I suppose it means people will have to split their PMUs to ones that do
and don't support BRBE. I'm not sure if that's worth adding a comment in
the docs or it's too obscure.

>>
>>> +}
>>> +
>>> +static int branch_records_alloc(struct arm_pmu *armpmu)
>>> +{
>>> + struct branch_records __percpu *records;
>>> + int cpu;
>>> +
>>> + records = alloc_percpu_gfp(struct branch_records, GFP_KERNEL);
>>> + if (!records)
>>> + return -ENOMEM;
>>> +
>>
>> Doesn't this technically need to take the CPU mask where BRBE is
>> supported into account? Otherwise you are allocating for cores that
>> never use it.
>>
>> Also it's done per-CPU _and_ per-PMU type, multiplying the number of
>> BRBE buffers allocated, even if they can only ever be used per-CPU.
>
> Agreed, but I believe we have already been though this discussion, and
> settled for this method - for being a simpler approach.
>
>>
>>> + /*
>>> + * percpu memory allocated for 'records' gets completely consumed
>>> + * here, and never required to be freed up later. So permanently
>>> + * losing access to this anchor i.e 'records' is acceptable.
>>> + *
>>> + * Otherwise this allocation handle would have to be saved up for
>>> + * free_percpu() release later if required.
>>> + */
>>> + for_each_possible_cpu(cpu) {
>>> + struct pmu_hw_events *events_cpu;
>>> + struct branch_records *records_cpu;
>>> +
>>> + events_cpu = per_cpu_ptr(armpmu->hw_events, cpu);
>>> + records_cpu = per_cpu_ptr(records, cpu);
>>> + events_cpu->branches = records_cpu;
>>> + }
>>> + return 0;
>>> }
>>>
>>> static int armv8pmu_probe_pmu(struct arm_pmu *cpu_pmu)

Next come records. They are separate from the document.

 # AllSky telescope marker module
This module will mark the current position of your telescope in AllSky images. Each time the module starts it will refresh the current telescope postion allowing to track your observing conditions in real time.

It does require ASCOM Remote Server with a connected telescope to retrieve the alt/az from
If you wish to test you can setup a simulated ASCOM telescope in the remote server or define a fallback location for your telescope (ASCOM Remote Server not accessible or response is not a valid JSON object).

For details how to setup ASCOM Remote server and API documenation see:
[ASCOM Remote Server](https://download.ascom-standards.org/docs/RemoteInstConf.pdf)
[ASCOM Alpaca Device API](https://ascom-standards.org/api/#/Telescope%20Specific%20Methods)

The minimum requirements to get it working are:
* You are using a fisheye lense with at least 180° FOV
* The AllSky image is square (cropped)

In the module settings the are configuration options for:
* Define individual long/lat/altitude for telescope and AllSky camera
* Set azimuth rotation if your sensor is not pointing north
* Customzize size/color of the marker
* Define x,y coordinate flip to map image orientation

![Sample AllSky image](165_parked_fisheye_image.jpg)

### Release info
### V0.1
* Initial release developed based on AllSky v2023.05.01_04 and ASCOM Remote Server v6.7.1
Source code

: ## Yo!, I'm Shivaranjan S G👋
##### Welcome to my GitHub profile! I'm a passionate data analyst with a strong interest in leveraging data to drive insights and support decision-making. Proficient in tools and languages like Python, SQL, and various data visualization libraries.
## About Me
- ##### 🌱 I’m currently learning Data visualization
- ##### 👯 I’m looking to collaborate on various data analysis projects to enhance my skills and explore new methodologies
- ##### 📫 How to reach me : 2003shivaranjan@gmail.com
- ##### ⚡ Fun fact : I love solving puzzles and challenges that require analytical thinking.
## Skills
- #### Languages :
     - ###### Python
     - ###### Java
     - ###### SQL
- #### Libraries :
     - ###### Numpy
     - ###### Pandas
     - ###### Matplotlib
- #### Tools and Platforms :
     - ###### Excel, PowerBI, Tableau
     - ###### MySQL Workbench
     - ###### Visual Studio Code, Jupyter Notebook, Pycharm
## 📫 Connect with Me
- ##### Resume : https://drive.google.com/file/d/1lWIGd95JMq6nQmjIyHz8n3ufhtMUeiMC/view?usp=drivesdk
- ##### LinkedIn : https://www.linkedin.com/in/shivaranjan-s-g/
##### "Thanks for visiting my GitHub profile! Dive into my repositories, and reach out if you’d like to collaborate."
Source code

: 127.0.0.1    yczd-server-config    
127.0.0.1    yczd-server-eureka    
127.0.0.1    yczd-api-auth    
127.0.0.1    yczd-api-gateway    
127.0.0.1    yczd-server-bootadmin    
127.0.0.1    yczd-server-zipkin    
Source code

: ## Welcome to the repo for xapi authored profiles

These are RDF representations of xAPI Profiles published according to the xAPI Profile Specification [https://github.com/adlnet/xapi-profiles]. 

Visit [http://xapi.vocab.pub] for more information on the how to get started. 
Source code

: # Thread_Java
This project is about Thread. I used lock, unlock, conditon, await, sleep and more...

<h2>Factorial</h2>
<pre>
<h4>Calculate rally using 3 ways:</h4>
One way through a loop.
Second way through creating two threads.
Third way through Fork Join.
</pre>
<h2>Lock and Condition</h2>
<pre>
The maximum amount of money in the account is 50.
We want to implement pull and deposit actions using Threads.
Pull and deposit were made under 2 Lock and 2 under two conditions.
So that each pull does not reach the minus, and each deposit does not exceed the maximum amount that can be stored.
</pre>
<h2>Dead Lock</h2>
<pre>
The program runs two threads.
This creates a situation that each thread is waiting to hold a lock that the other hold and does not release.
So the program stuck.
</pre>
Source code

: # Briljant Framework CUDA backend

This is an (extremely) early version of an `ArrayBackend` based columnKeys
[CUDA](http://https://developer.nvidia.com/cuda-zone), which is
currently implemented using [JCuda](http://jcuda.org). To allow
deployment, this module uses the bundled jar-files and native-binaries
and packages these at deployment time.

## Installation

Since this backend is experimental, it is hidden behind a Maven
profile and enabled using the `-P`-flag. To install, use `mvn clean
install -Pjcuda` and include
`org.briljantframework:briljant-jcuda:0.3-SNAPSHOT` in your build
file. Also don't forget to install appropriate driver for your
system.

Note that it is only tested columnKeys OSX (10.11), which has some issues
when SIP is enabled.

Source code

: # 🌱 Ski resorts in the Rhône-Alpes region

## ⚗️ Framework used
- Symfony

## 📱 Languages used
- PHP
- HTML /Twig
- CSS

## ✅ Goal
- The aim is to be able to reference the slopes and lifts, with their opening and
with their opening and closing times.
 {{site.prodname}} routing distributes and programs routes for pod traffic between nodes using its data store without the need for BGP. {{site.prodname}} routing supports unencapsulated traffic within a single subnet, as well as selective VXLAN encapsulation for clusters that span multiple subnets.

>>> @@ -1146,7 +1269,21 @@ static int armv8pmu_probe_pmu(struct arm_pmu *cpu_pmu)
>>> if (ret)
>>> return ret;
>>>
>>> - return probe.present ? 0 : -ENODEV;
>>> + if (!probe.present)
>>> + return -ENODEV;
>>> +
>>> + if (cpu_pmu->has_branch_stack) {
>>> + ret = armv8pmu_task_ctx_cache_alloc(cpu_pmu);
>>> + if (ret)
>>> + return ret;
>>> +
>>> + ret = branch_records_alloc(cpu_pmu);
>>> + if (ret) {
>>> + armv8pmu_task_ctx_cache_free(cpu_pmu);
>>> + return ret;
>>> + }
>>> + }
>>> + return 0;
>>> }
>>>
>>
>> [...]
>>> diff --git a/include/linux/perf/arm_pmuv3.h b/include/linux/perf/arm_pmuv3.h
>>> index 9c226adf938a..72da4522397c 100644
>>> --- a/include/linux/perf/arm_pmuv3.h
>>> +++ b/include/linux/perf/arm_pmuv3.h
>>> @@ -303,4 +303,50 @@
>>> } \
>>> } while (0)
>>>
>>> +struct pmu_hw_events;
>>> +struct arm_pmu;
>>> +struct perf_event;
>>> +
>>> +#ifdef CONFIG_PERF_EVENTS
>>
>> Very minor nit, but if you end up moving the stubs to the brbe header
>> you probably don't need the #ifdef CONFIG_PERF_EVENTS because it just
>> won't be included in that case.
>
> Right, will drop CONFIG_PERF_EVENTS wrapper.
>
>>
>>> +static inline void armv8pmu_branch_reset(void)
>>> +{
>>> +}
>>> +
>>> +static inline void armv8pmu_branch_probe(struct arm_pmu *arm_pmu)
>>> +{
>>> +}
>>> +
>>> +static inline bool armv8pmu_branch_attr_valid(struct perf_event *event)
>>> +{
>>> + WARN_ON_ONCE(!has_branch_stack(event));
>>> + return false;
>>> +}
>>> +
>>> +static inline void armv8pmu_branch_enable(struct arm_pmu *arm_pmu)
>>> +{
>>> +}
>>> +
>>> +static inline void armv8pmu_branch_disable(void)
>>> +{
>>> +}
>>> +
>>> +static inline void armv8pmu_branch_read(struct pmu_hw_events *cpuc,
>>> + struct perf_event *event)
>>> +{
>>> + WARN_ON_ONCE(!has_branch_stack(event));
>>> +}
>>> +
>>> +static inline void armv8pmu_branch_save(struct arm_pmu *arm_pmu, void *ctx)
>>> +{
>>> +}
>>> +
>>> +static inline int armv8pmu_task_ctx_cache_alloc(struct arm_pmu *arm_pmu)
>>> +{
>>> + return 0;
>>> +}
>>> +
>>> +static inline void armv8pmu_task_ctx_cache_free(struct arm_pmu *arm_pmu)
>>> +{
>>> +}
>>> +#endif /* CONFIG_PERF_EVENTS */
>>> #endif